18

I am dealing with developing and Application for European Client and they have their native character set.

Now I need to have regex which would allow foreign characters like eéèêë etc and am not sure of how this can be done.

Any Suggestions ?

isherwood
  • 58,414
  • 16
  • 114
  • 157
Rachel
  • 100,387
  • 116
  • 269
  • 365

4 Answers4

21

If all you want to match is letters (including "international" letters) you can use \p{L}.

You can find some information on regex and Unicode here.

Fredrik Mörk
  • 155,851
  • 29
  • 291
  • 343
  • Should it be done like `/^[a-zA-Z ]+$/\p{L}` coz it is not working this way. – Rachel Jun 09 '10 at 21:31
  • @Rachel: You will probably need more than only `\p{L}` since this will match *only* letters (not spaces or other separators or numbers for instance). Exactly how it should looks is impossible to say without knowing the full requirements that you need to fulfill. – Fredrik Mörk Jun 10 '10 at 05:14
2

If you want to match any Latin character with an accent or diacritic mark in virtually any regular expressions engine, try:

[A-Za-zŽžÀ-ÿ]

It matches any character in the "Printable and Extended ASCII Character" sets following:

ABCDEFGHIJKLMNOPQRSTUVWXYZ
abcdefghijklmnopqrstuvwxyz
ŽžÀÁÂÃÄÅÆÇÈÉÊËÌÍÎÏÐÑÒÓÔÕÖרÙÚÛÜÝÞßàáâãäåæçèéêëìíîïðñòóôõö÷øùúûüýþÿ

Matches {char} (ASCII character index, case sensitive):

char(s) index(start) index(end)
[A-Z] 65 90
[a-z] 97 122
Ž 142 ---
ž 158 ---
[À-ÿ] 192 255

Test it at https://regex101.com/r/Xbbtm1/1

ssent1
  • 651
  • 5
  • 4
1

\p{L} isn't cross-browser yet. Transpiling down from this will give you massively bloated code if you use it a lot.

Here is a short and sweet answer to generally including non-ascii letters that doesn't add a gazillion lines of JavaScript or plugins.
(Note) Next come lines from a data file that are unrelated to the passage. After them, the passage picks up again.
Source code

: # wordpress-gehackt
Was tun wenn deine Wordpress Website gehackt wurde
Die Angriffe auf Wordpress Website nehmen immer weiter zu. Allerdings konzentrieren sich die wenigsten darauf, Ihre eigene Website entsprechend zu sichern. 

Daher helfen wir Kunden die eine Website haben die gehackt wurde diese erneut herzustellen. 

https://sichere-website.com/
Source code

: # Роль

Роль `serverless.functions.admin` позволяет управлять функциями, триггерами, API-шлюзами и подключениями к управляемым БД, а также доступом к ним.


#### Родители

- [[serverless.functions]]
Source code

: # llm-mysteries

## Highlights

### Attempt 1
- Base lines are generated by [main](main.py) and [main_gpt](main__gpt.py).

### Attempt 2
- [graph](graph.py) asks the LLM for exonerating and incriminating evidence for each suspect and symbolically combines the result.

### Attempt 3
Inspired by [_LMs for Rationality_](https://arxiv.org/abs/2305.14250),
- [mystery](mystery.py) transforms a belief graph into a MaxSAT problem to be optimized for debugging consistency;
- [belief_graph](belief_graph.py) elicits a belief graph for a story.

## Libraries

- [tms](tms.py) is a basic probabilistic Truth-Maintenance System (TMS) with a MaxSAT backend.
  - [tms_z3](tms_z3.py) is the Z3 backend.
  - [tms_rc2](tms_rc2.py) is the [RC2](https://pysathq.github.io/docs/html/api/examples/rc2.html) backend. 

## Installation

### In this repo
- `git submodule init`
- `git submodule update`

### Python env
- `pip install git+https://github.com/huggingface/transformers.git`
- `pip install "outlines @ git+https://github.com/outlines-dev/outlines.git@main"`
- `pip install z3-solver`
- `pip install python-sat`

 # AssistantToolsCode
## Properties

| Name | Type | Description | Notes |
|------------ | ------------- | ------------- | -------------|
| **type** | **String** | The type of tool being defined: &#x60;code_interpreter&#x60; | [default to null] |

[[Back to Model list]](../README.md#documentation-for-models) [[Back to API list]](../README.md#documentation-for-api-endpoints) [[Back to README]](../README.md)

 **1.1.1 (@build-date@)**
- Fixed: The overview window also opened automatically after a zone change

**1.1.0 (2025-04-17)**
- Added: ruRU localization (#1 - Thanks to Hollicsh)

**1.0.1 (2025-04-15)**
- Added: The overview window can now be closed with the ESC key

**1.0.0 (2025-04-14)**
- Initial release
Replace a-zA-Z0-9 or \w in your regex with this, and don't use the u flag:

\u00BF-\u1FFF\u2C00-\uD7FF\w

This inserted into all my JavaScript regexes in place of a-zA-Z0-9 or \w, seems to do the job. My context was in the discerning of UTF-8 in HTML and CSS, and it had to be cross-browser.

I can't believe it is this simple, so am waiting to be proved wrong, after a day's searching of trying to get something to work in Firefox...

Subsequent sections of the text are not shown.